• **WHAT TO PRODUCE**: The required answer is each line in the entries below where "carry" occurs.

• **EXCERPTED RECORDS**:
::::::::

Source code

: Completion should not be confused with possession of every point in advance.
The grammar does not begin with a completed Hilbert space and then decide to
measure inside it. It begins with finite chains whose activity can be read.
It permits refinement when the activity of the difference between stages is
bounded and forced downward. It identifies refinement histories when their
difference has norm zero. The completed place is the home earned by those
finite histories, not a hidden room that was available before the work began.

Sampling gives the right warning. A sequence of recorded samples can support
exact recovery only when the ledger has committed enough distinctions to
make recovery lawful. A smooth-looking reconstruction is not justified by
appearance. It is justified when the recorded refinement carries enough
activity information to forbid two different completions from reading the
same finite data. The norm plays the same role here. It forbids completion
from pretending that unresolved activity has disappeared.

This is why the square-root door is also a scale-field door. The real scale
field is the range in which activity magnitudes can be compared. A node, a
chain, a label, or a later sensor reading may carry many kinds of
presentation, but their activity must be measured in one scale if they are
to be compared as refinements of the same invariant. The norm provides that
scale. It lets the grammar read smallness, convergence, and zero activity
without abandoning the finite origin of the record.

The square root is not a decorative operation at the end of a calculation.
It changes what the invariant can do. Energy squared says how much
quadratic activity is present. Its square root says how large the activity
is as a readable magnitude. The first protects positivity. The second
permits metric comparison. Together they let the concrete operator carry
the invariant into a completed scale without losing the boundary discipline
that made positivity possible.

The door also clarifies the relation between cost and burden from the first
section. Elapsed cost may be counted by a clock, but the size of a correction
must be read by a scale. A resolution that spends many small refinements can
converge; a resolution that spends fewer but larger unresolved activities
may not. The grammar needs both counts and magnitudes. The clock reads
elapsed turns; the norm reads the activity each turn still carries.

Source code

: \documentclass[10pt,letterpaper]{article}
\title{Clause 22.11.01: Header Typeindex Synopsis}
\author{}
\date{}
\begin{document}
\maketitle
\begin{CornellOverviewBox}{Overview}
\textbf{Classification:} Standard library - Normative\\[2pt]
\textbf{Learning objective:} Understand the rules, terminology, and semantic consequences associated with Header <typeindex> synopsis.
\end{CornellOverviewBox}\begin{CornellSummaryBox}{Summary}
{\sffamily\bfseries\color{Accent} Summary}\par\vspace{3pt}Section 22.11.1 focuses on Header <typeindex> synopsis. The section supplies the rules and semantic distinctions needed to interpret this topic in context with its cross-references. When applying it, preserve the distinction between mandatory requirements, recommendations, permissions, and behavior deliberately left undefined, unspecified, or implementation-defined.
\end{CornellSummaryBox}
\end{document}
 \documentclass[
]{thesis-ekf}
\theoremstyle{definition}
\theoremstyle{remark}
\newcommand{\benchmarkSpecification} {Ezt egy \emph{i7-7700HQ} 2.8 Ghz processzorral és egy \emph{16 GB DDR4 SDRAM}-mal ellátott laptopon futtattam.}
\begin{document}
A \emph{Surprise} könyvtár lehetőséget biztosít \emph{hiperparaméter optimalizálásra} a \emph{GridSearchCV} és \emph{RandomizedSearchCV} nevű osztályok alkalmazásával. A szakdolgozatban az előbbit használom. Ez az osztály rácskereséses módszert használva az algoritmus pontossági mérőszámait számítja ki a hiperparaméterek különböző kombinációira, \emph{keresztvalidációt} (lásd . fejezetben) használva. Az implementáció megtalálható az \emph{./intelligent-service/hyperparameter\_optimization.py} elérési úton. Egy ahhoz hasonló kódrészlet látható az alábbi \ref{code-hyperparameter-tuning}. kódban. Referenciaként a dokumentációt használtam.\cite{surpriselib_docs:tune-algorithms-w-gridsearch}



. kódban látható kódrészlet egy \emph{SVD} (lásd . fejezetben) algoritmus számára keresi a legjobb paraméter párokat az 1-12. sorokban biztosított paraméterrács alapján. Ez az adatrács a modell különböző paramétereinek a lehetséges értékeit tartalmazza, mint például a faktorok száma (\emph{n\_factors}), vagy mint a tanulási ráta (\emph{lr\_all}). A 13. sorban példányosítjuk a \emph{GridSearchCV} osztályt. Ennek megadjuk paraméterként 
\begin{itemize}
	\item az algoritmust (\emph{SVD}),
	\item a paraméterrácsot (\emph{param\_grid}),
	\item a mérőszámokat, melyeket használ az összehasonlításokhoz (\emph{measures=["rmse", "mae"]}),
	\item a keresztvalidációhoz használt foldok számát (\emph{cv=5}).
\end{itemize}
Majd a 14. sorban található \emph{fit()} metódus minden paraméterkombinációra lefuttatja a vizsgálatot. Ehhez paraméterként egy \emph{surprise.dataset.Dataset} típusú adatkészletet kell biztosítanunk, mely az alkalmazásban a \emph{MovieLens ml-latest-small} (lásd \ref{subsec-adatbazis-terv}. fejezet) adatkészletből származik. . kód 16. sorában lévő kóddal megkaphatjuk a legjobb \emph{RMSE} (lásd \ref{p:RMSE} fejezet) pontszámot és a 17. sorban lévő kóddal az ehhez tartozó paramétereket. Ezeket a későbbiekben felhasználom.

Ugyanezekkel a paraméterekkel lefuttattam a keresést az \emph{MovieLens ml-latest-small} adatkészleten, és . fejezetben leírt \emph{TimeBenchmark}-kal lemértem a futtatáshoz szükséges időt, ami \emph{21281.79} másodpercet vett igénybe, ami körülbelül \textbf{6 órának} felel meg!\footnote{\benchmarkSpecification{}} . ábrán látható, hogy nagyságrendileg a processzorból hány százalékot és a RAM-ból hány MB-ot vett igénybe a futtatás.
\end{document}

::::::::

• **TASK SOLUTION**:
chain, a label, or a later sensor reading may carry many kinds of
permits metric comparison. Together they let the concrete operator carry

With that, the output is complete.